THE TASK
For each line below that contains the string "observed", copy that line.

**** DATA

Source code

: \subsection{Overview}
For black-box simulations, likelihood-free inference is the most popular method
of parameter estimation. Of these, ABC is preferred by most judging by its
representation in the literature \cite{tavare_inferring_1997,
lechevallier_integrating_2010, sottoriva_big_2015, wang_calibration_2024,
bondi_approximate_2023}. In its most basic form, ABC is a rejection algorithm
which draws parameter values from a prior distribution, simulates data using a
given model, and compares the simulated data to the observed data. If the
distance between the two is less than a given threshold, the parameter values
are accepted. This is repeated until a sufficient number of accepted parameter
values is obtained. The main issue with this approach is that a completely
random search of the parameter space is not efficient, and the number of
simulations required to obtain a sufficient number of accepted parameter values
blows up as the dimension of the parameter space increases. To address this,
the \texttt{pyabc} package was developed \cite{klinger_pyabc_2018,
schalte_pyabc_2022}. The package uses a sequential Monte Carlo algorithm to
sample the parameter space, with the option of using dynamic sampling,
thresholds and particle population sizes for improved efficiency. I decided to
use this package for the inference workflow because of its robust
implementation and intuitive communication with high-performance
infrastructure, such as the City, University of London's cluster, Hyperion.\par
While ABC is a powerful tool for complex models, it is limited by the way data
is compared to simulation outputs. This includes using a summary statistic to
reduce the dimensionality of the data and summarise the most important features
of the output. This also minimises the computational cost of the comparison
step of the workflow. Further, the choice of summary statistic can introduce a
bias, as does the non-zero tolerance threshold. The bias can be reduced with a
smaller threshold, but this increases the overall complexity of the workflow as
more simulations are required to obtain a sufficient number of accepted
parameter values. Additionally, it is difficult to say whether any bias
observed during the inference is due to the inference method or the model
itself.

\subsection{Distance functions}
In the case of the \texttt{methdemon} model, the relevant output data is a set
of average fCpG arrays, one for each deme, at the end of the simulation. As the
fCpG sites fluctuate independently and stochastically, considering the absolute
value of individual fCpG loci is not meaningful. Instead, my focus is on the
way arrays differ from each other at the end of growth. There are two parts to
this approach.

********

RESPONSE TO THE TASK
given model, and compares the simulated data to the observed data. If the
observed during the inference is due to the inference method or the model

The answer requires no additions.